Extract the lines up to and including the one that contains "The last code generates the next lemma.", starting with the first line of the entries below, and omit the pictures.

• • • • •

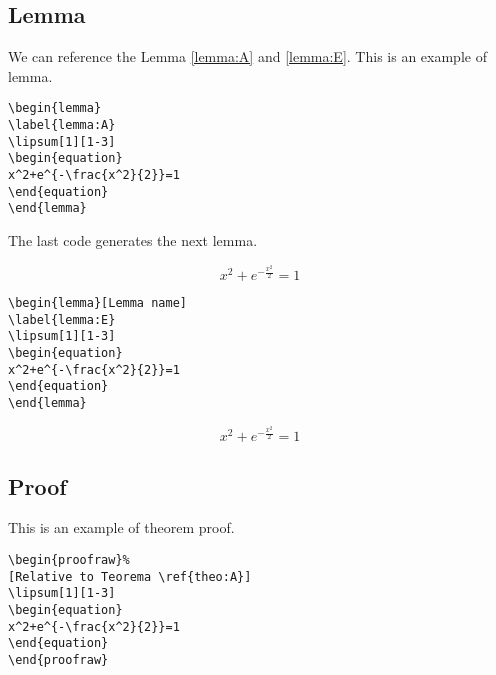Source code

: \subsection{Lemma}

We can reference the Lemma \ref{lemma:A} and \ref{lemma:E}.
This is an example of lemma.
\begin{highlightbox}
\begin{verbatim}
\begin{lemma}
\label{lemma:A}
\lipsum[1][1-3]
\begin{equation}
x^2+e^{-\frac{x^2}{2}}=1
\end{equation}
\end{lemma}
\end{verbatim}
\end{highlightbox}

The last code generates the next lemma.
\begin{lemma}
\label{lemma:A}
\lipsum[1][1-3]
\begin{equation}
x^2+e^{-\frac{x^2}{2}}=1
\end{equation}
\end{lemma}



\begin{highlightbox}
\begin{verbatim}
\begin{lemma}[Lemma name]
\label{lemma:E}
\lipsum[1][1-3]
\begin{equation}
x^2+e^{-\frac{x^2}{2}}=1
\end{equation}
\end{lemma}
\end{verbatim}
\end{highlightbox}
\begin{lemma}
\label{lemma:E}
\lipsum[1][1-3]
\begin{equation}
x^2+e^{-\frac{x^2}{2}}=1
\end{equation}
\end{lemma}


\subsection{Proof}
This is an example of theorem proof.
\begin{highlightbox}
\begin{verbatim}
\begin{proofraw}%
[Relative to Teorema \ref{theo:A}]
\lipsum[1][1-3]
\begin{equation}
x^2+e^{-\frac{x^2}{2}}=1
\end{equation}
\end{proofraw}
\end{verbatim}
\end{highlightbox}


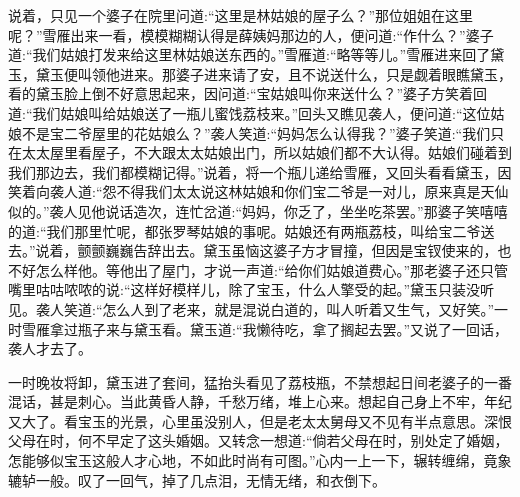 \begin{parag}
    说着，只见一个婆子在院里问道:“这里是林姑娘的屋子么？”那位姐姐在这里呢？”雪雁出来一看，模模糊糊认得是薛姨妈那边的人，便问道:“作什么？”婆子道:“我们姑娘打发来给这里林姑娘送东西的。”雪雁道:“略等等儿。”雪雁进来回了黛玉，黛玉便叫领他进来。那婆子进来请了安，且不说送什么，只是觑着眼瞧黛玉，看的黛玉脸上倒不好意思起来，因问道:“宝姑娘叫你来送什么？”婆子方笑着回道:“我们姑娘叫给姑娘送了一瓶儿蜜饯荔枝来。”回头又瞧见袭人，便问道:“这位姑娘不是宝二爷屋里的花姑娘么？”袭人笑道:“妈妈怎么认得我？”婆子笑道:“我们只在太太屋里看屋子，不大跟太太姑娘出门，所以姑娘们都不大认得。姑娘们碰着到我们那边去，我们都模糊记得。”说着，将一个瓶儿递给雪雁，又回头看看黛玉，因笑着向袭人道:“怨不得我们太太说这林姑娘和你们宝二爷是一对儿，原来真是天仙似的。”袭人见他说话造次，连忙岔道:“妈妈，你乏了，坐坐吃茶罢。”那婆子笑嘻嘻的道:“我们那里忙呢，都张罗琴姑娘的事呢。姑娘还有两瓶荔枝，叫给宝二爷送去。”说着，颤颤巍巍告辞出去。黛玉虽恼这婆子方才冒撞，但因是宝钗使来的，也不好怎么样他。等他出了屋门，才说一声道:“给你们姑娘道费心。”那老婆子还只管嘴里咕咕哝哝的说:“这样好模样儿，除了宝玉，什么人擎受的起。”黛玉只装没听见。袭人笑道:“怎么人到了老来，就是混说白道的，叫人听着又生气，又好笑。”一时雪雁拿过瓶子来与黛玉看。黛玉道:“我懒待吃，拿了搁起去罢。”又说了一回话，袭人才去了。
\end{parag}


\begin{parag}
    一时晚妆将卸，黛玉进了套间，猛抬头看见了荔枝瓶，不禁想起日间老婆子的一番混话，甚是刺心。当此黄昏人静，千愁万绪，堆上心来。想起自己身上不牢，年纪又大了。看宝玉的光景，心里虽没别人，但是老太太舅母又不见有半点意思。深恨父母在时，何不早定了这头婚姻。又转念一想道:“倘若父母在时，别处定了婚姻，怎能够似宝玉这般人才心地，不如此时尚有可图。”心内一上一下，辗转缠绵，竟象辘轳一般。叹了一回气，掉了几点泪，无情无绪，和衣倒下。
\end{parag}


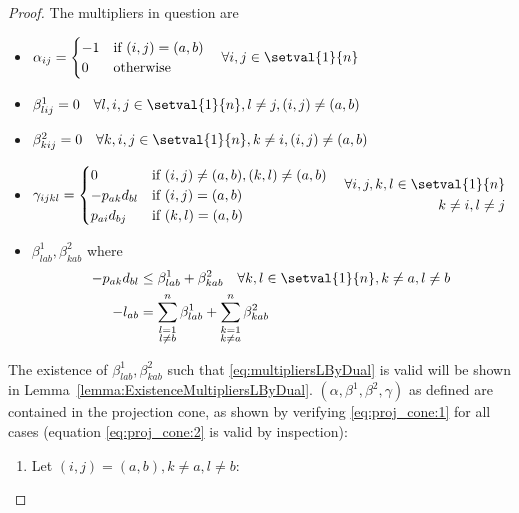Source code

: \begin{proof}
	The multipliers in question are
	\begin{itemize}
		\item $\alpha_{ij} = 
			\begin{cases}
				-1&\text{if }(i,j) = (a,b)\\
				0&\text{otherwise}
			\end{cases}
			\quad\forall i,j \in\setval{1}{n}$
		\item $\beta^1_{lij} = 0\quad\forall l,i,j\in\setval{1}{n}, l\neq j, (i,j) \neq (a,b)$
		\item $\beta^2_{kij} = 0\quad\forall k,i,j\in\setval{1}{n}, k\neq i, (i,j) \neq (a,b)$
		\item $\gamma_{ijkl} = 
			\begin{cases}
				0&\text{if }(i,j) \neq (a,b), (k,l) \neq (a,b)\\
				-p_{ak}d_{bl}&\text{if }(i,j) = (a,b)\\
				p_{ai}d_{bj}&\text{if }(k,l) = (a,b)\\
			\end{cases}\quad
			\begin{aligned}
				\forall i,j,k,l\in\setval{1}{n}\\
				k\neq i, l\neq j
			\end{aligned}$
		\item $\beta^1_{lab}, \beta^2_{kab}$ where
			\begin{align}
			\label{eq:multipliersLByDual}
				\begin{aligned}
					-p_{ak}d_{bl}&\leq \beta^1_{lab}+\beta^2_{kab}\quad\forall k,l\in\setval{1}{n}, k\neq a, l\neq b\\
					-l_{ab}&=\sum_{\substack{l=1\\l\neq b}}^n\beta^1_{lab} + \sum_{\substack{k=1\\k\neq a}}^n\beta^2_{kab}
				\end{aligned}
			\end{align}
	\end{itemize}
	The existence of $\beta^1_{lab}, \beta^2_{kab}$ such that \eqref{eq:multipliersLByDual} is valid will be shown in Lemma~\ref{lemma:ExistenceMultipliersLByDual}. $(\alpha,\beta^1,\beta^2,\gamma)$ as defined are contained in the projection cone, as shown by verifying \eqref{eq:proj_cone:1} for all cases (equation \eqref{eq:proj_cone:2} is valid by inspection):
	\begin{enumerate}
		\item Let $(i,j)=(a,b), k\neq a, l\neq b$:
			\begin{equation*}

\end{equation*}
\end{enumerate}
\end{proof}

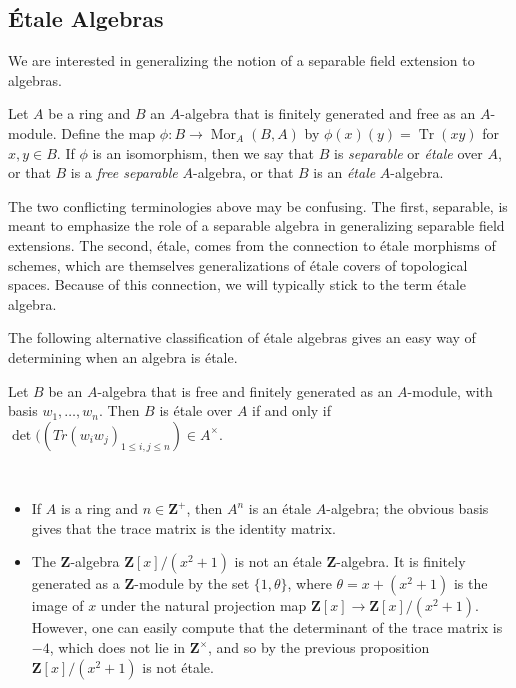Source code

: \documentclass[11pt,openany]{book} %
\newcommand{\Z}{\mathbf{Z}}
\newcommand{\Tr}{\operatorname{Tr}}
\newcommand{\Mor}{\operatorname{Mor}}
\begin{document}

\subsection{\'Etale Algebras}
We are interested in generalizing the notion of a separable field extension to algebras.\\

\begin{definition}
Let $A$ be a ring and $B$ an $A$-algebra that is finitely generated and free as an $A$-module. Define the map $\phi : B \to \Mor_A(B,A)$ by $\phi(x)(y) = \Tr(xy)$ for $x,y \in B$. If $\phi$ is an isomorphism, then we say that $B$ is \emph{separable} or \emph{\'etale} over $A$, or that $B$ is a \emph{free separable} $A$-algebra, or that $B$ is an \emph{\'etale} $A$-algebra.
\end{definition}

\begin{remark}
The two conflicting terminologies above may be confusing. The first, separable, is meant to emphasize the role of a separable algebra in generalizing separable field extensions. The second, \'etale, comes from the connection to \'etale morphisms of schemes, which are themselves generalizations of \'etale covers of topological spaces. Because of this connection, we will typically stick to the term \'etale algebra.
\end{remark}

The following alternative classification of \'etale algebras gives an easy way of determining when an algebra is \'etale.

\begin{proposition}
Let $B$ be an $A$-algebra that is free and finitely generated as an $A$-module, with basis $w_1,\ldots,w_n$. Then $B$ is \'etale over $A$ if and only if $\det ((Tr(w_iw_j)_{1\leq i,j \leq n}) \in A^{\times}$.
\end{proposition}
\medskip

\begin{example}\
\begin{itemize}
	\item If $A$ is a ring and $n \in \Z^+$, then $A^n$ is an \'etale $A$-algebra; the obvious basis gives that the trace matrix is the identity matrix.

 	\item The $\Z$-algebra $\Z[x]/(x^2 + 1)$ is not an \'etale $\Z$-algebra. It is finitely generated as a $\Z$-module by the set $\{1,\theta\}$, where $\theta = x + (x^2+1)$ is the image of $x$ under the natural projection map $\Z[x] \to \Z[x]/(x^2+1)$. However, one can easily compute that the determinant of the trace matrix is $-4$, which does not lie in $\Z^{\times}$, and so by the previous proposition $\Z[x]/(x^2+1)$ is not \'etale.
\end{itemize}
\end{example}
\medskip
\end{document}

• • • • •

# THE ANSWER
Source code

: \subsection{Lemma}

We can reference the Lemma \ref{lemma:A} and \ref{lemma:E}.
This is an example of lemma.
\begin{highlightbox}
\begin{verbatim}
\begin{lemma}
\label{lemma:A}
\lipsum[1][1-3]
\begin{equation}
x^2+e^{-\frac{x^2}{2}}=1
\end{equation}
\end{lemma}
\end{verbatim}
\end{highlightbox}

The last code generates the next lemma.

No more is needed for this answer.